Lynn Dierking
Lynn Dierking
Lynn D. Dierking is a Sea Grant Professor in Free-Choice STEM Learning, College of Science, and Interim Associate Dean for Research, College of Education, Oregon State University. Her research focuses on lifelong learning, particularly free-choice, out-of-school time learning (in after-school, home-, and community-based contexts), with an emphasis on youth, families and community, particularly those under-represented in STEM. She just completed an NSF-funded retrospective study of the long-term impacts of gender-focused free-choice learning programs on 175 young women’s lives 5-25+ years after the experience, in particular probing their interest, engagement, and continued involvement in science, both careers and leisure pursuits.
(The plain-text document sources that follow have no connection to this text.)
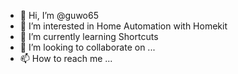 - 👋 Hi, I’m @guwo65
- 👀 I’m interested in Home Automation with Homekit
- 🌱 I’m currently learning Shortcuts
- 💞️ I’m looking to collaborate on ...
- 📫 How to reach me ...

<!---
guwo65/guwo65 is a ✨ special ✨ repository because its `README.md` (this file) appears on your GitHub profile.
You can click the Preview link to take a look at your changes.
--->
Study findings will be published this spring by The Franklin Institute in a book, Cascading influences: Women’s perceptions of the long-term impacts of informal STEM (Science, Technology, Engineering and Mathematics) experiences.
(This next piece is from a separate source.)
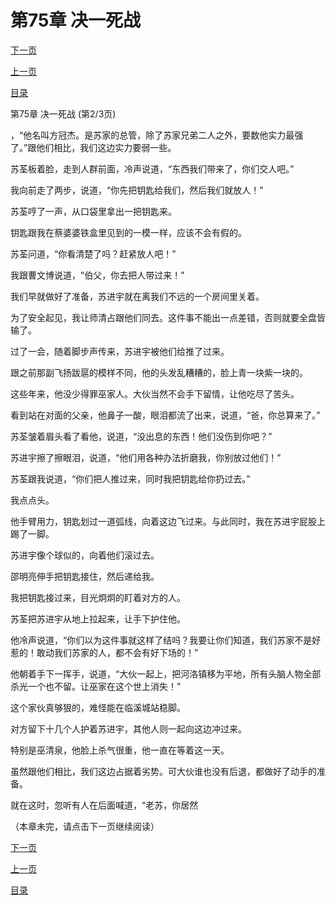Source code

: <h1>第75章   决一死战</h1>
            <div><p><a href="./224_%E7%AC%AC75%E7%AB%A0_%E5%86%B3%E4%B8%80%E6%AD%BB%E6%88%98.md">下一页</a></p><p><a href="./222_%E7%AC%AC75%E7%AB%A0_%E5%86%B3%E4%B8%80%E6%AD%BB%E6%88%98.md">上一页</a></p><p><a href="../">目录</a></p></div>
            <div><p>第75章   决一死战 (第2/3页)</p><p>，“他名叫方冠杰。是苏家的总管，除了苏家兄弟二人之外，要数他实力最强了。”跟他们相比，我们这边实力要弱一些。</p><p>苏荃板着脸，走到人群前面，冷声说道，“东西我们带来了，你们交人吧。”</p><p>我向前走了两步，说道，“你先把钥匙给我们，然后我们就放人！”</p><p>苏荃哼了一声，从口袋里拿出一把钥匙来。</p><p>钥匙跟我在蔡婆婆铁盒里见到的一模一样，应该不会有假的。</p><p>苏荃问道，“你看清楚了吗？赶紧放人吧！”</p><p>我跟曹文博说道，“伯父，你去把人带过来！”</p><p>我们早就做好了准备，苏进宇就在离我们不远的一个房间里关着。</p><p>为了安全起见，我让师清占跟他们同去。这件事不能出一点差错，否则就要全盘皆输了。</p><p>过了一会，随着脚步声传来，苏进宇被他们给推了过来。</p><p>跟之前那副飞扬跋扈的模样不同，他的头发乱糟糟的，脸上青一块紫一块的。</p><p>这些年来，他没少得罪巫家人。大伙当然不会手下留情，让他吃尽了苦头。</p><p>看到站在对面的父亲，他鼻子一酸，眼泪都流了出来，说道，“爸，你总算来了。”</p><p>苏荃皱着眉头看了看他，说道，“没出息的东西！他们没伤到你吧？”</p><p>苏进宇擦了擦眼泪，说道，“他们用各种办法折磨我，你别放过他们！”</p><p>苏荃跟我说道，“你们把人推过来，同时我把钥匙给你扔过去。”</p><p>我点点头。</p><p>他手臂用力，钥匙划过一道弧线，向着这边飞过来。与此同时，我在苏进宇屁股上踢了一脚。</p><p>苏进宇像个球似的，向着他们滚过去。</p><p>邵明亮伸手把钥匙接住，然后递给我。</p><p>我把钥匙接过来，目光炯炯的盯着对方的人。</p><p>苏荃把苏进宇从地上拉起来，让手下护住他。</p><p>他冷声说道，“你们以为这件事就这样了结吗？我要让你们知道，我们苏家不是好惹的！敢动我们苏家的人，都不会有好下场的！”</p><p>他朝着手下一挥手，说道，“大伙一起上，把河洛镇移为平地，所有头脑人物全部杀光一个也不留。让巫家在这个世上消失！”</p><p>这个家伙真够狠的，难怪能在临溪城站稳脚。</p><p>对方留下十几个人护着苏进宇，其他人则一起向这边冲过来。</p><p>特别是巫清泉，他脸上杀气很重，他一直在等着这一天。</p><p>虽然跟他们相比，我们这边占据着劣势。可大伙谁也没有后退，都做好了动手的准备。</p><p>就在这时，忽听有人在后面喊道，“老苏，你居然</p><p>（本章未完，请点击下一页继续阅读）</p></div>
            <div><p><a href="./224_%E7%AC%AC75%E7%AB%A0_%E5%86%B3%E4%B8%80%E6%AD%BB%E6%88%98.md">下一页</a></p><p><a href="./222_%E7%AC%AC75%E7%AB%A0_%E5%86%B3%E4%B8%80%E6%AD%BB%E6%88%98.md">上一页</a></p><p><a href="../">目录</a></p></div>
Lynn is also a co-PI on a four-year Noyce Foundation-funded longitudinal study, SYNERGIES: Understanding and Connecting STEM Learning in the Community, tracking the STEM learning of 10-year-olds, in school and outside school, in Parkrose, a northeastern neighborhood of Portland. Her most recent research project, Advancing SCILS (STEM, Creativity & Innovation Learning through SYNERGIES), is newly funded by the Lemelson Foundation through the Center, and will leverage that work. She also is co-PI on two additional NSF-funded projects: an Efficacy Study of the Metropolitan Denver Urban Advantage Program: A Project to Improve Scientific Literacy among Urban Middle School Students at the Denver Museum of Nature & Science and Hispanic Pathways to Family Science Literacy and Green Jobs (Hispanic Pathways) with the Hispanic Communications Network, Washington, DC. Lynn has published extensively and serves on the Editorial Boards of the Journal of Research in Science Teaching, the Journal of Museum Management and Curatorship and Afterschool Matters.
Lynn was named to the Centennial Honor Roll of the American Association of Museums in 2006 as one of 100 leaders who had provided leadership and service to the field throughout their careers. She also received a 2010 John Cotton Dana Award for Leadership from the American Association of Museums, the highest honor bestowed on a person outside the museum field who exhibits outstanding leadership and promotes the educational responsibility and capacity of museums. She (along with John Falk), delivered an Education & Human Resources Distinguished Lecture at the U.S. National Science Foundation in April, 2013, in recognition of her leadership within the STEM education field.